Task brief –
In the copy, keep every record exact and leave out all images.
══ Exercise input ══
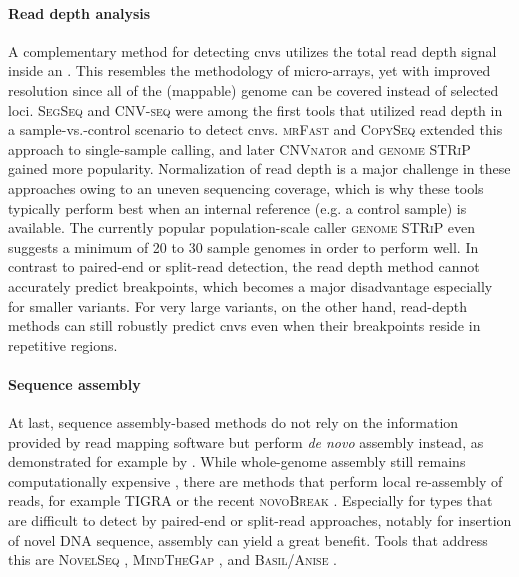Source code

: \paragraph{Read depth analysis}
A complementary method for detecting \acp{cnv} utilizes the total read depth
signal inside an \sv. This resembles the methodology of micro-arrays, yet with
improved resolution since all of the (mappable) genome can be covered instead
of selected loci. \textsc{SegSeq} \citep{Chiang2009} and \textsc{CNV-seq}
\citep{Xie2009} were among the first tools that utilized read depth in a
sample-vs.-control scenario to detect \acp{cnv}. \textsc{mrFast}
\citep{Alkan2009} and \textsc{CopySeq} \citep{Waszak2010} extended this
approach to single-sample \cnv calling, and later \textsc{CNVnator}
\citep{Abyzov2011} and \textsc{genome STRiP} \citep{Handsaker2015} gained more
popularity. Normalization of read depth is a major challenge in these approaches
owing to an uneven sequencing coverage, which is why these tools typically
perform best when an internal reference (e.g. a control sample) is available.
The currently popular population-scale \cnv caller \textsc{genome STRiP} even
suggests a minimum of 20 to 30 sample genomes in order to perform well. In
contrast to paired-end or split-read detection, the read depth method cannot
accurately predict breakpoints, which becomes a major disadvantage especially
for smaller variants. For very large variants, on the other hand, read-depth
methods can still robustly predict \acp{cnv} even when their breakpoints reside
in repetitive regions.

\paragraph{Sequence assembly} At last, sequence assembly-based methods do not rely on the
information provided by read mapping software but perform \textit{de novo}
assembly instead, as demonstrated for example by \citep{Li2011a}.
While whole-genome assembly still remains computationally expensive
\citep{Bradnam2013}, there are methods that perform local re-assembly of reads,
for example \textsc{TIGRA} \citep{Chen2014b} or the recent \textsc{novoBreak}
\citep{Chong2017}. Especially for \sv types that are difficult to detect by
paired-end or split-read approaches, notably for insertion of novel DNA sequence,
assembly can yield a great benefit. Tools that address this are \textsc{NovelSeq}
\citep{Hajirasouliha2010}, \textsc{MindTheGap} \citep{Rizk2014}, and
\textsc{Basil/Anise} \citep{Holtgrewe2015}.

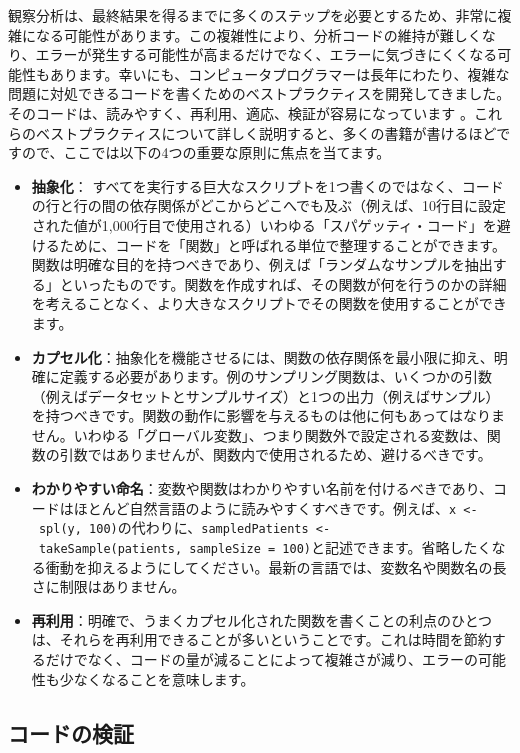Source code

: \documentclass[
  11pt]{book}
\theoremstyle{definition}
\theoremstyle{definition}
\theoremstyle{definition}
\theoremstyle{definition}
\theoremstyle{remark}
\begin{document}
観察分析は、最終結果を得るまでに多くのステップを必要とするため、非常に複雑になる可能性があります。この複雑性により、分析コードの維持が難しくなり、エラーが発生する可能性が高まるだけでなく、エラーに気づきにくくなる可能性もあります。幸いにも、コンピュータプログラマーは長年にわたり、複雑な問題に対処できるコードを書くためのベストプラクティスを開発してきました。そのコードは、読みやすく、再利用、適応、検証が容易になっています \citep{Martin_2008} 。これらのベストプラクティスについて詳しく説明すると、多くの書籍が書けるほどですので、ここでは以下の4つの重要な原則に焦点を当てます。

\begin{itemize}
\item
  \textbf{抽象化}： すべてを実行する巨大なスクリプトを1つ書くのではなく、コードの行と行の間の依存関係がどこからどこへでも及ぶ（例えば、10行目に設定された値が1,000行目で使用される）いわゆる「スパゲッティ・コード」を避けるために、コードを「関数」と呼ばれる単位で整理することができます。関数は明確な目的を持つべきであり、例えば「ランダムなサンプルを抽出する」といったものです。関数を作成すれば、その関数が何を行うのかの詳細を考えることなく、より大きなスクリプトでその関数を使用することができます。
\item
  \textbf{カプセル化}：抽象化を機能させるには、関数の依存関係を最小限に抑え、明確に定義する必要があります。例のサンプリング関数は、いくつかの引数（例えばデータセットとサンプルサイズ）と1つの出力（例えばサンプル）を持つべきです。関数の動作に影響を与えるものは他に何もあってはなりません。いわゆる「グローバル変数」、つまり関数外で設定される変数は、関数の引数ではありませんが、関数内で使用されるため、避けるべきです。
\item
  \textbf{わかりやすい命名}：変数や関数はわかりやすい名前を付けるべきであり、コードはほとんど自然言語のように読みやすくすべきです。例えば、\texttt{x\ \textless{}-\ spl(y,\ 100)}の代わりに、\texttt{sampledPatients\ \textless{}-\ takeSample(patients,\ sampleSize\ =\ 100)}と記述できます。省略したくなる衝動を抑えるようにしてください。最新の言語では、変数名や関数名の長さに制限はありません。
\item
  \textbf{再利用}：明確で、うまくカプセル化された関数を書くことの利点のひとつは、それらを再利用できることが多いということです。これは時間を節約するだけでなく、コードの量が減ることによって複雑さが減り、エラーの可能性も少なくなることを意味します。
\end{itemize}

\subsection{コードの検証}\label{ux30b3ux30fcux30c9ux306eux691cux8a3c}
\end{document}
═══
Output below –
Source code

: \paragraph{Read depth analysis}
A complementary method for detecting \acp{cnv} utilizes the total read depth
signal inside an \sv. This resembles the methodology of micro-arrays, yet with
improved resolution since all of the (mappable) genome can be covered instead
of selected loci. \textsc{SegSeq} \citep{Chiang2009} and \textsc{CNV-seq}
\citep{Xie2009} were among the first tools that utilized read depth in a
sample-vs.-control scenario to detect \acp{cnv}. \textsc{mrFast}
\citep{Alkan2009} and \textsc{CopySeq} \citep{Waszak2010} extended this
approach to single-sample \cnv calling, and later \textsc{CNVnator}
\citep{Abyzov2011} and \textsc{genome STRiP} \citep{Handsaker2015} gained more
popularity. Normalization of read depth is a major challenge in these approaches
owing to an uneven sequencing coverage, which is why these tools typically
perform best when an internal reference (e.g. a control sample) is available.
The currently popular population-scale \cnv caller \textsc{genome STRiP} even
suggests a minimum of 20 to 30 sample genomes in order to perform well. In
contrast to paired-end or split-read detection, the read depth method cannot
accurately predict breakpoints, which becomes a major disadvantage especially
for smaller variants. For very large variants, on the other hand, read-depth
methods can still robustly predict \acp{cnv} even when their breakpoints reside
in repetitive regions.

\paragraph{Sequence assembly} At last, sequence assembly-based methods do not rely on the
information provided by read mapping software but perform \textit{de novo}
assembly instead, as demonstrated for example by \citep{Li2011a}.
While whole-genome assembly still remains computationally expensive
\citep{Bradnam2013}, there are methods that perform local re-assembly of reads,
for example \textsc{TIGRA} \citep{Chen2014b} or the recent \textsc{novoBreak}
\citep{Chong2017}. Especially for \sv types that are difficult to detect by
paired-end or split-read approaches, notably for insertion of novel DNA sequence,
assembly can yield a great benefit. Tools that address this are \textsc{NovelSeq}
\citep{Hajirasouliha2010}, \textsc{MindTheGap} \citep{Rizk2014}, and
\textsc{Basil/Anise} \citep{Holtgrewe2015}.

Source code

: \documentclass[
  11pt]{book}
\theoremstyle{definition}
\theoremstyle{definition}
\theoremstyle{definition}
\theoremstyle{definition}
\theoremstyle{remark}
\begin{document}
観察分析は、最終結果を得るまでに多くのステップを必要とするため、非常に複雑になる可能性があります。この複雑性により、分析コードの維持が難しくなり、エラーが発生する可能性が高まるだけでなく、エラーに気づきにくくなる可能性もあります。幸いにも、コンピュータプログラマーは長年にわたり、複雑な問題に対処できるコードを書くためのベストプラクティスを開発してきました。そのコードは、読みやすく、再利用、適応、検証が容易になっています \citep{Martin_2008} 。これらのベストプラクティスについて詳しく説明すると、多くの書籍が書けるほどですので、ここでは以下の4つの重要な原則に焦点を当てます。

\begin{itemize}
\item
  \textbf{抽象化}： すべてを実行する巨大なスクリプトを1つ書くのではなく、コードの行と行の間の依存関係がどこからどこへでも及ぶ（例えば、10行目に設定された値が1,000行目で使用される）いわゆる「スパゲッティ・コード」を避けるために、コードを「関数」と呼ばれる単位で整理することができます。関数は明確な目的を持つべきであり、例えば「ランダムなサンプルを抽出する」といったものです。関数を作成すれば、その関数が何を行うのかの詳細を考えることなく、より大きなスクリプトでその関数を使用することができます。
\item
  \textbf{カプセル化}：抽象化を機能させるには、関数の依存関係を最小限に抑え、明確に定義する必要があります。例のサンプリング関数は、いくつかの引数（例えばデータセットとサンプルサイズ）と1つの出力（例えばサンプル）を持つべきです。関数の動作に影響を与えるものは他に何もあってはなりません。いわゆる「グローバル変数」、つまり関数外で設定される変数は、関数の引数ではありませんが、関数内で使用されるため、避けるべきです。
\item
  \textbf{わかりやすい命名}：変数や関数はわかりやすい名前を付けるべきであり、コードはほとんど自然言語のように読みやすくすべきです。例えば、\texttt{x\ \textless{}-\ spl(y,\ 100)}の代わりに、\texttt{sampledPatients\ \textless{}-\ takeSample(patients,\ sampleSize\ =\ 100)}と記述できます。省略したくなる衝動を抑えるようにしてください。最新の言語では、変数名や関数名の長さに制限はありません。
\item
  \textbf{再利用}：明確で、うまくカプセル化された関数を書くことの利点のひとつは、それらを再利用できることが多いということです。これは時間を節約するだけでなく、コードの量が減ることによって複雑さが減り、エラーの可能性も少なくなることを意味します。
\end{itemize}

\subsection{コードの検証}\label{ux30b3ux30fcux30c9ux306eux691cux8a3c}
\end{document}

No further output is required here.